Pakistan hopes it will have a distinctly green sheen.  A recent article in the New York Times details Pakistan’s defunct system of tax collection, which exempts large sectors of the economy, including agriculture, a critical segment in a quasi-feudal country.  Also excluded are profits from stocks and real estate investments.  As a result, Pakistan’s rate of revenue from taxation as a percentage of GDP ranks among the lowest in the world.  The situation is growing direr.  Last year, Pakistan’s income tax receipts were the lowest ever, rendering the country even more reliant on foreign aid from the willfully credulous.  “The Americans should say, ‘Enough.  Sort this out yourselves,’” a candid Pakistani economist told the Times.  “But you are cowards.  You are afraid to take the chance.”

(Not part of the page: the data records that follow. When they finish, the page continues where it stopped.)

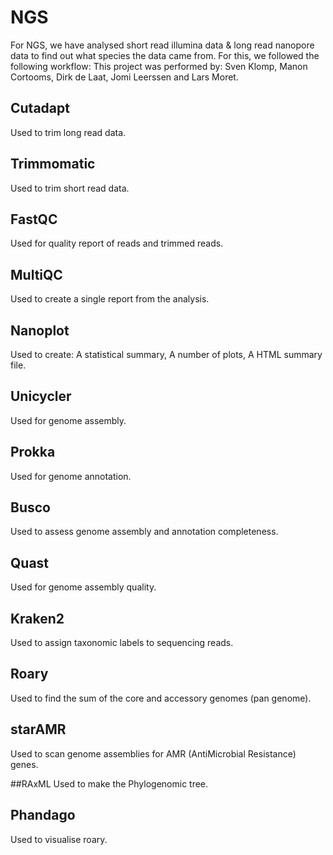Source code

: # NGS

For NGS, we have analysed short read illumina data & long read nanopore data to find out what species the data came from. For this, we followed the following workflow:
This project was performed by: Sven Klomp, Manon Cortooms, Dirk de Laat, Jomi Leerssen and Lars Moret.

## Cutadapt 
Used to trim long read data.

## Trimmomatic
Used to trim short read data.

## FastQC
Used for quality report of reads and trimmed reads.

## MultiQC
Used to create a single report from the analysis.

## Nanoplot
Used to create:
A statistical summary,
A number of plots,
A HTML summary file.

## Unicycler
Used for genome assembly.

## Prokka
Used for genome annotation.

## Busco
Used to assess genome assembly and annotation completeness.

## Quast
Used for genome assembly quality.

## Kraken2
Used to assign taxonomic labels to sequencing reads.

## Roary
Used to find the sum of the core and accessory genomes (pan genome). 

## starAMR
Used to scan genome assemblies for AMR (AntiMicrobial Resistance) genes.

##RAxML
Used to make the Phylogenomic tree.

## Phandago
Used to visualise roary.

What explains American “cowardice?”

American reluctance to press Pakistan is not from fear of losing a reliable partner against extremism.  For three decades, the country has nurtured radical Islamic militants as a tool of its foreign policy, principally as a cudgel against India.  That support is ongoing.  Taliban “assets” are given safe haven and operational guidance by Pakistan’s intelligence service, seriously undermining efforts by the US and its allies to stabilize Afghanistan.  The same might go for al-Qaeda’s leadership.  In a candid moment this week, Clinton said, “Somebody in this Pakistani government does know where Osama bin Laden is hiding [in Pakistan].”

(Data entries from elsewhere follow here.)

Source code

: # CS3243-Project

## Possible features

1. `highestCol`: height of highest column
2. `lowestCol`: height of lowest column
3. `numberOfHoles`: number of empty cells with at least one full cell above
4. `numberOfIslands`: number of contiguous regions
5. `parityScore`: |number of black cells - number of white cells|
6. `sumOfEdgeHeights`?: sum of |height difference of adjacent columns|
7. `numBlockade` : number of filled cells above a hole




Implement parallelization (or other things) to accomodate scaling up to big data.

Nor can the US be concerned about jeopardizing goodwill if it reduces its bilateral assistance.  It is already negligible: a Pew Research Center survey taken last year found that 64 percent of the Pakistani public regards the US as an enemy, while only nine percent describe it as a partner.  There are, of course, good reasons for the animosity.  During the Cold War, America mindlessly supported numerous despotic Pakistani regimes, a shortsighted policy that continued through Pervez Musharraf’s misbegotten tenure.  Additionally, the US’ abandonment of Pakistan after the American-supported Mujahideen in Afghanistan defeated Soviet forces in the late-1980s, leaving Islamabad to grapple with the fallout, caused great resentment, as does continued American drone attacks which result in civilian casualties.  And then there is anger about US foreign policy more generally.

But there is more to the story.  As is often the case, client states tend to resentment their patrons, an anger borne from frustration with being feckless and dependent.  Such self-hate distorts perceptions.  Thus, the US, Pakistan’s great benefactor, is not just seen as a meddling superpower, which it is, but rather irredeemably malevolent, the source of bizarre and ubiquitous conspiracy theories—an enemy, even the enemy.  

What, then, explains America’s fidelity to Pakistan? 

The answer principally resides in the perception that an unreliable Pakistani partner is far better than a failed nuclear-armed state.  Doubtlessly, Pakistan understands this, begging the question whether its nuclear arsenal better serves as a deterrent to US financial disengagement than as a military deterrent to its historical foe, India.  Regardless, American policy is counterproductive, as the US’ enabling financial assistance effectively feeds Pakistan’s inequality, which feeds the discontent that feeds extremism—yet another example of how America finances both sides of the “War on Terror.” 

Pakistan may well be on the road to collapse, a prospect made dangerously real by the strength of its homegrown extremist insurgency.  But the impetus to alter the course by addressing its structural inequalities, among its other problems, is undermined by US assistance, which rewards bad behavior.  As one commentator put it, “United States policy does not change because Pakistan, sadly, does not change.”  It might also be said that Pakistan does not change because American policy towards it requires none.  Either way, the actual dividends from the bilateral relationship for both countries are drying up.